■ **TASK INSTRUCTIONS**
Scan the material for the word "prev", then return every line where it appears.

─── ENTRIES PROVIDED ───

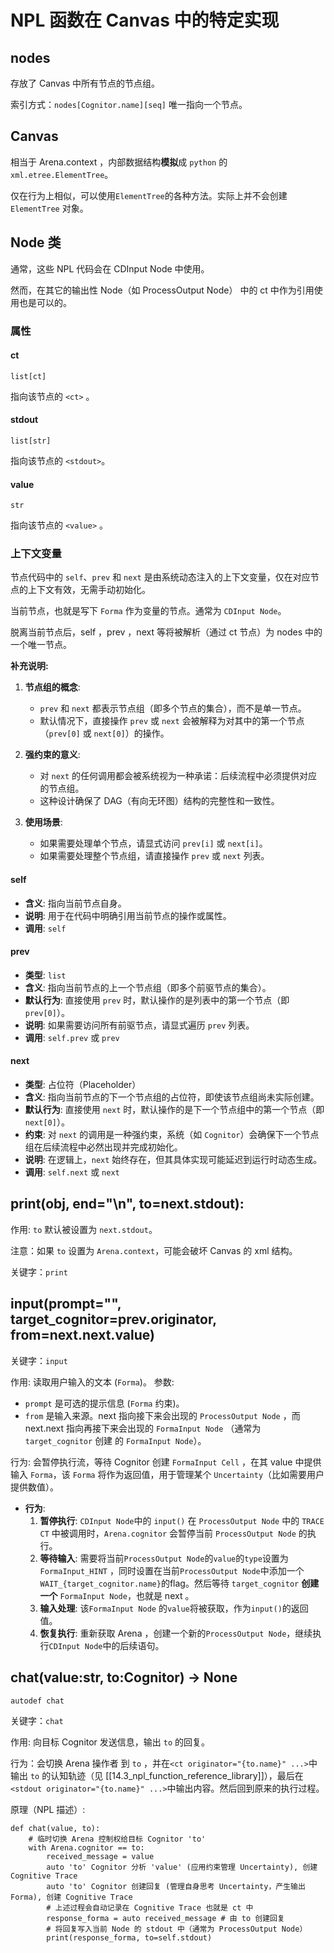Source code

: # NPL 函数在 Canvas 中的特定实现

## nodes

存放了 Canvas 中所有节点的节点组。

索引方式：`nodes[Cognitor.name][seq]` 唯一指向一个节点。

## Canvas

相当于 Arena.context ，内部数据结构**模拟**成 `python` 的 `xml.etree.ElementTree`。

仅在行为上相似，可以使用`ElementTree`的各种方法。实际上并不会创建 `ElementTree` 对象。

## Node 类

通常，这些 NPL 代码会在 CDInput Node 中使用。

然而，在其它的输出性 Node（如 ProcessOutput Node） 中的 ct 中作为引用使用也是可以的。

### 属性
#### ct
`list[ct]`

指向该节点的 `<ct>` 。

#### stdout
`list[str]`

指向该节点的 `<stdout>`。

#### value
`str`

指向该节点的 `<value>` 。

### 上下文变量

节点代码中的 `self`、`prev` 和 `next` 是由系统动态注入的上下文变量，仅在对应节点的上下文有效，无需手动初始化。

当前节点，也就是写下 `Forma` 作为变量的节点。通常为 `CDInput Node`。

脱离当前节点后，self ，prev ，next 等将被解析（通过 ct 节点）为 nodes 中的一个唯一节点。

**补充说明:**

1. **节点组的概念**:
   - `prev` 和 `next` 都表示节点组（即多个节点的集合），而不是单一节点。
   - 默认情况下，直接操作 `prev` 或 `next` 会被解释为对其中的第一个节点（`prev[0]` 或 `next[0]`）的操作。

2. **强约束的意义**:
   - 对 `next` 的任何调用都会被系统视为一种承诺：后续流程中必须提供对应的节点组。
   - 这种设计确保了 DAG（有向无环图）结构的完整性和一致性。

3. **使用场景**:
   - 如果需要处理单个节点，请显式访问 `prev[i]` 或 `next[i]`。
   - 如果需要处理整个节点组，请直接操作 `prev` 或 `next` 列表。

#### self
- **含义**: 指向当前节点自身。  
- **说明**: 用于在代码中明确引用当前节点的操作或属性。
- **调用**: `self`

#### prev
- **类型**: `list`  
- **含义**: 指向当前节点的上一个节点组（即多个前驱节点的集合）。  
- **默认行为**: 直接使用 `prev` 时，默认操作的是列表中的第一个节点（即 `prev[0]`）。  
- **说明**: 如果需要访问所有前驱节点，请显式遍历 `prev` 列表。
- **调用**: `self.prev` 或 `prev`

#### next
- **类型**: 占位符（Placeholder）  
- **含义**: 指向当前节点的下一个节点组的占位符，即使该节点组尚未实际创建。  
- **默认行为**: 直接使用 `next` 时，默认操作的是下一个节点组中的第一个节点（即 `next[0]`）。  
- **约束**: 对 `next` 的调用是一种强约束，系统（如 `Cognitor`）会确保下一个节点组在后续流程中必然出现并完成初始化。  
- **说明**: 在逻辑上，`next` 始终存在，但其具体实现可能延迟到运行时动态生成。
- **调用**: `self.next` 或 `next`


## print(obj, end="\n", to=next.stdout):

作用: `to` 默认被设置为 `next.stdout`。

注意：如果 `to` 设置为 `Arena.context`，可能会破坏 Canvas 的 xml 结构。

关键字：`print`

## input(prompt="", target_cognitor=prev.originator, from=next.next.value)

关键字：`input`

作用: 读取用户输入的文本 (`Forma`)。
参数: 
- `prompt` 是可选的提示信息 (`Forma` 约束)。
- `from` 是输入来源。next 指向接下来会出现的 `ProcessOutput Node` ，而next.next 指向再接下来会出现的 `FormaInput Node` （通常为 `target_cognitor` 创建 的 `FormaInput Node`）。

行为: 会暂停执行流，等待 Cognitor 创建 `FormaInput Cell` ，在其 value 中提供输入 `Forma`，该 `Forma` 将作为返回值，用于管理某个 `Uncertainty`（比如需要用户提供数值）。

*   **行为**: 
	1.   **暂停执行**: `CDInput Node`中的 `input()` 在 `ProcessOutput Node` 中的 `TRACE CT` 中被调用时，`Arena.cognitor` 会暂停当前 `ProcessOutput Node` 的执行。
	2.   **等待输入**: 需要将当前`ProcessOutput Node`的`value`的`type`设置为`FormaInput_HINT` ，同时设置在当前`ProcessOutput Node`中添加一个 `WAIT_{target_cognitor.name}`的flag。然后等待 `target_cognitor` **创建一个** `FormaInput Node`，也就是 next 。
	3.   **输入处理**: 该`FormaInput Node` 的`value`将被获取，作为`input()`的返回值。
	4.   **恢复执行**: 重新获取 Arena ，创建一个新的`ProcessOutput Node`，继续执行`CDInput Node`中的后续语句。

## chat(value:str, to:Cognitor) -> None

`autodef chat`

关键字：`chat`

作用: 向目标 Cognitor 发送信息，输出 `to` 的回复。

行为：会切换 Arena 操作者 到 `to` ，并在`<ct originator="{to.name}" ...>`中输出 `to` 的认知轨迹（见 [[14.3_npl_function_reference_library]]），最后在 `<stdout originator="{to.name}" ...>`中输出内容。然后回到原来的执行过程。

原理（NPL 描述）:
```npl
def chat(value, to):
    # 临时切换 Arena 控制权给目标 Cognitor 'to'
    with Arena.cognitor == to:
        received_message = value
        auto 'to' Cognitor 分析 'value' (应用约束管理 Uncertainty), 创建 Cognitive Trace
        auto 'to' Cognitor 创建回复 (管理自身思考 Uncertainty，产生输出 Forma), 创建 Cognitive Trace
        # 上述过程会自动记录在 Cognitive Trace 也就是 ct 中
        response_forma = auto received_message # 由 to 创建回复
        # 将回复写入当前 Node 的 stdout 中（通常为 ProcessOutput Node）
        print(response_forma, to=self.stdout)
```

───

■ **FINAL ANSWER**
节点代码中的 `self`、`prev` 和 `next` 是由系统动态注入的上下文变量，仅在对应节点的上下文有效，无需手动初始化。
脱离当前节点后，self ，prev ，next 等将被解析（通过 ct 节点）为 nodes 中的一个唯一节点。
   - `prev` 和 `next` 都表示节点组（即多个节点的集合），而不是单一节点。
   - 默认情况下，直接操作 `prev` 或 `next` 会被解释为对其中的第一个节点（`prev[0]` 或 `next[0]`）的操作。
   - 如果需要处理单个节点，请显式访问 `prev[i]` 或 `next[i]`。
   - 如果需要处理整个节点组，请直接操作 `prev` 或 `next` 列表。
#### prev
- **默认行为**: 直接使用 `prev` 时，默认操作的是列表中的第一个节点（即 `prev[0]`）。  
- **说明**: 如果需要访问所有前驱节点，请显式遍历 `prev` 列表。
- **调用**: `self.prev` 或 `prev`
## input(prompt="", target_cognitor=prev.originator, from=next.next.value)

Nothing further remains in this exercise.